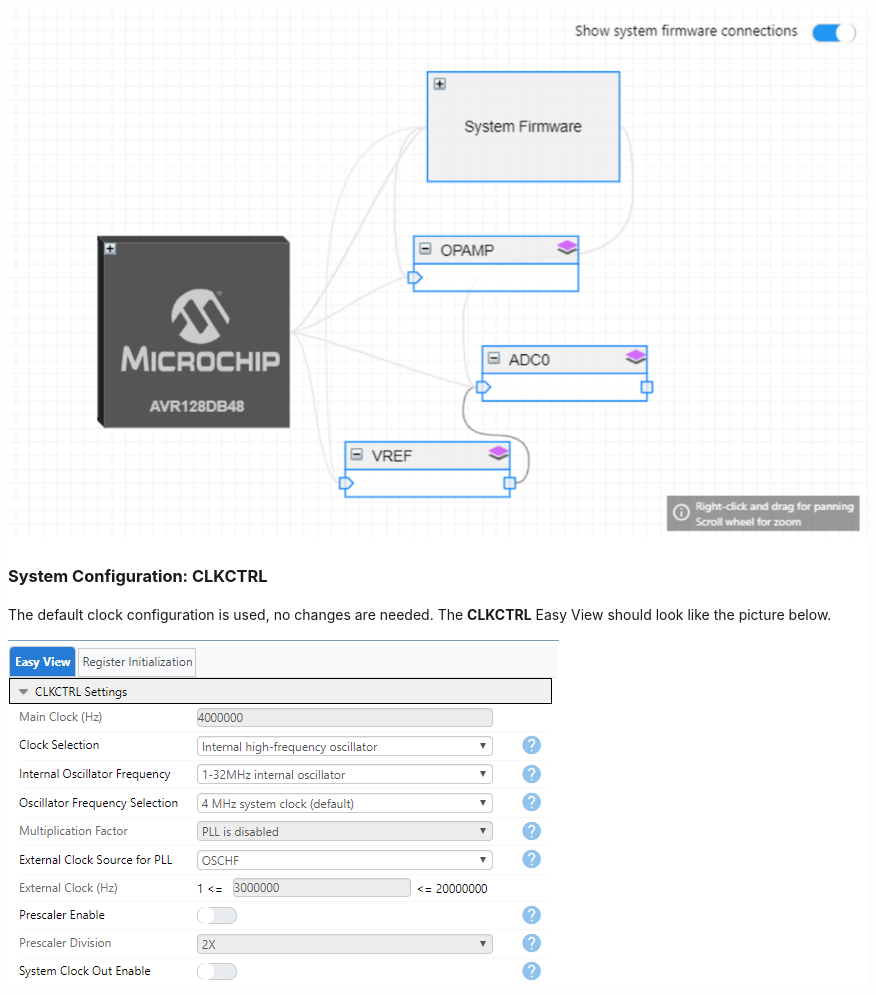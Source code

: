 ![builder](images/system_config.png)


### System Configuration: CLKCTRL

The default clock configuration is used, no changes are needed. The **CLKCTRL** Easy View should look like the picture below.  

![CLKCTRL1](images/clkctrl_1.png)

□ □ □ □

Work request
Type the entries again verbatim. Any pictures should be skipped.

Problem solution
Source code

: ![builder](images/system_config.png)


### System Configuration: CLKCTRL

The default clock configuration is used, no changes are needed. The **CLKCTRL** Easy View should look like the picture below.  

![CLKCTRL1](images/clkctrl_1.png)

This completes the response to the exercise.